Nest not only takes inspiration from Apple, they take lawyers

Nest not only takes inspiration from Apple, they take lawyers:

Nest describes Honeywell’s patents as “hopelessly invalid” “retreads already invented by others years before,” and as The Verge reports in their story, Nest CEO Tony Fadell describes Honeywell as “worse than a patent troll”:

Nest’s full answer to Honeywell’s lawsuit reveals the same arguments in greater detail. (It also contains amazing legal zingers like “Nest denies that Honeywell is an innovator in the area of thermostat technology.”) According to the filing, “Honeywell has a track record of responding to innovation with lawsuits and overextended claims of intellectual property violations,” and the patents in question should all be invalidated by prior art — even, in some cases, by previous Honeywell patents Nest claims the company hid from the Patent Office.

Man, I’d never have thought thermostats could get so interesting.

[Me either. Plus I’m hoping that some combination of success and desire cause them or others to create similar improvements for other household controls. Goodness knows they need it.]

Source: Coyote Tracks

Photo check deposits

Photo check deposits:

It’s much faster and simpler than a photo deposit. (I can also get cash while I’m there. Can’t do that with the iPhone app.)

And then it’s done. The check is out of sight and out of mind. I know that if anything goes wrong, the bank will mail me something about it, although I’ve never had an ATM-deposited check get rejected by the bank later.

Sometimes, new technology is not progress.

[I hope the folks at Simple are listening. (Hey, where’s my invite anyway? :) The thing is, simply using cool technology is never enough.

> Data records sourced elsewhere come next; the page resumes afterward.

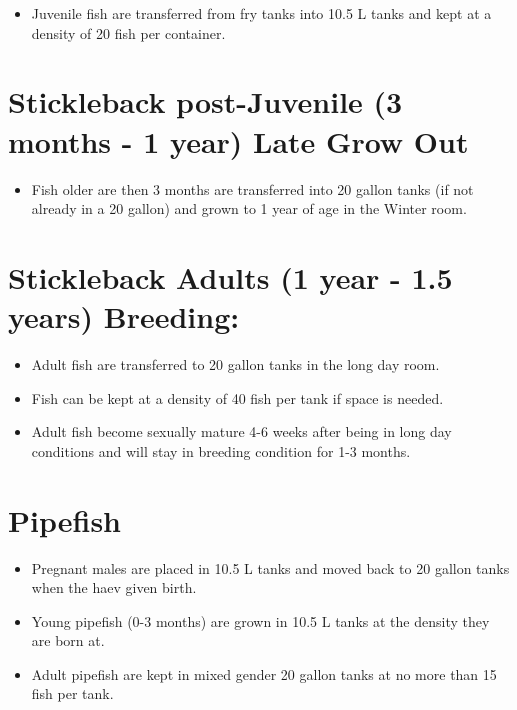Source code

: \documentclass[
  letterpaper,
  DIV=11,
  numbers=noendperiod]{scrreprt}
\providecommand{\tightlist}{%
  \setlength{\itemsep}{0pt}\setlength{\parskip}{0pt}}\usepackage{longtable,booktabs,array}
\begin{document}
\begin{itemize}
\tightlist
\item
  Juvenile fish are transferred from fry tanks into 10.5 L tanks and
  kept at a density of 20 fish per container.
\end{itemize}

\hypertarget{stickleback-post-juvenile-3-months---1-year-late-grow-out}{%
\section{Stickleback post-Juvenile (3 months - 1 year) Late Grow
Out}\label{stickleback-post-juvenile-3-months---1-year-late-grow-out}}

\begin{itemize}
\tightlist
\item
  Fish older are then 3 months are transferred into 20 gallon tanks (if
  not already in a 20 gallon) and grown to 1 year of age in the Winter
  room.
\end{itemize}

\hypertarget{stickleback-adults-1-year---1.5-years-breeding}{%
\section{Stickleback Adults (1 year - 1.5 years)
Breeding:}\label{stickleback-adults-1-year---1.5-years-breeding}}

\begin{itemize}
\tightlist
\item
  Adult fish are transferred to 20 gallon tanks in the long day room.
\item
  Fish can be kept at a density of 40 fish per tank if space is needed.
\item
  Adult fish become sexually mature 4-6 weeks after being in long day
  conditions and will stay in breeding condition for 1-3 months.
\end{itemize}

\hypertarget{pipefish}{%
\section{Pipefish}\label{pipefish}}

\begin{itemize}
\tightlist
\item
  Pregnant males are placed in 10.5 L tanks and moved back to 20 gallon
  tanks when the haev given birth.
\item
  Young pipefish (0-3 months) are grown in 10.5 L tanks at the density
  they are born at.
\item
  Adult pipefish are kept in mixed gender 20 gallon tanks at no more
  than 15 fish per tank.
\end{itemize}
\end{document}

It has to provide a better experience. If it doesn’t it’s a failure. Certainly you don’t want a process that’s worse than old way, or less flexible.]

Source: Marco.org

(Part of) Why Instapaper and Similar Are So Useful

(Part of) Why Instapaper and Similar Are So Useful:

ReadWriteWeb, Jon Mitchell: Websites Have to Get Better:

Read-later apps are competition for noisy, ad-ridden websites. They represent a simple fact: Users hate our sites.

Sure do.

Dave Winer suggests:

Generate a community of template designers who create readable templates that we can use in content management systems… Make it easy for people to make readable sites. And beautiful and have advertising. Help solve the problem.

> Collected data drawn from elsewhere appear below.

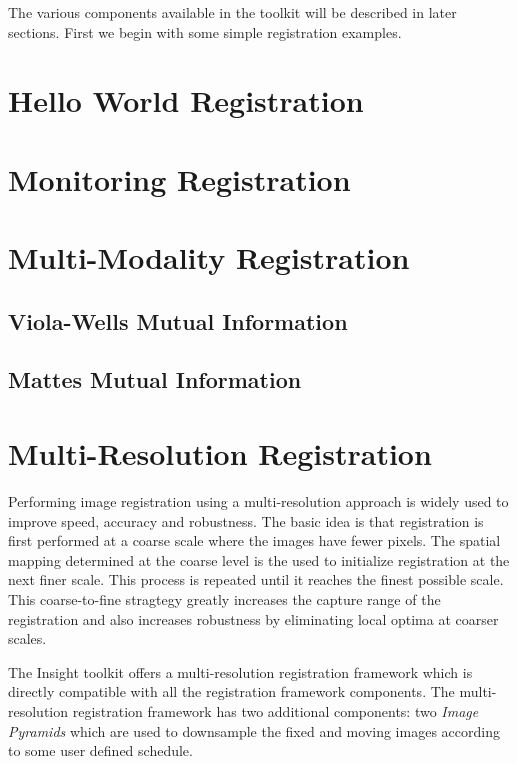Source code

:The various components available in the toolkit will be described in later sections.
First we begin with some simple registration examples.

\section{Hello World Registration}
\label{sec:IntroductionImageRegistration}


\section{Monitoring Registration}
\label{sec:MonitoringImageRegistration}




\section{Multi-Modality Registration}

\subsection{Viola-Wells Mutual Information}


\subsection{Mattes Mutual Information}




\section{Multi-Resolution Registration}
\label{sec:MultiResolutionRegistration}
Performing image registration using a multi-resolution approach is widely used
to improve speed, accuracy and robustness. The basic idea is that registration
is first performed at a coarse scale where the images have fewer pixels.
The spatial mapping determined at the coarse level is the used to initialize
registration at the next finer scale. This process is repeated until it
reaches the finest possible scale. This coarse-to-fine stragtegy greatly
increases the capture range of the registration and also increases robustness
by eliminating local optima at coarser scales.

The Insight toolkit offers a multi-resolution registration framework which
is directly compatible with all the registration framework components. The
multi-resolution registration framework has two additional components:
two \emph{Image Pyramids} which are used to downsample the fixed and moving
images according to some user defined schedule.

[It’s like the golden age of designers. I don’t think the impact of design has ever been given more play. And the same open source tools that work for developers probably work well fr designers (I’m thinking Github here). I wonder if there is a too much ‘individuality’ still bred into the designer space.]

Source: inessential.com

eBooks as Tools

eBooks as Tools:

Books May Be Better Objects, but E-Books Are Better Tools: I have some significant concerns about Amazon’s increasing dominance over the publishing world, and the company may not keep my loyalty forever; but the transferability they have enabled is a huge boon to me in my work. Years ago, when I was a young book collector, I decided that I had to spend my money on books for use rather than display — I didn’t have the resources to be a collector and a scholar. Similar thoughts have prompted my recent move towards electronic texts. Like Nick Carr, I love the fixities of the book as a designed object; but the resources offered by digital versions of texts make my life as a scholar far easier than it has ever been. I can’t resist that.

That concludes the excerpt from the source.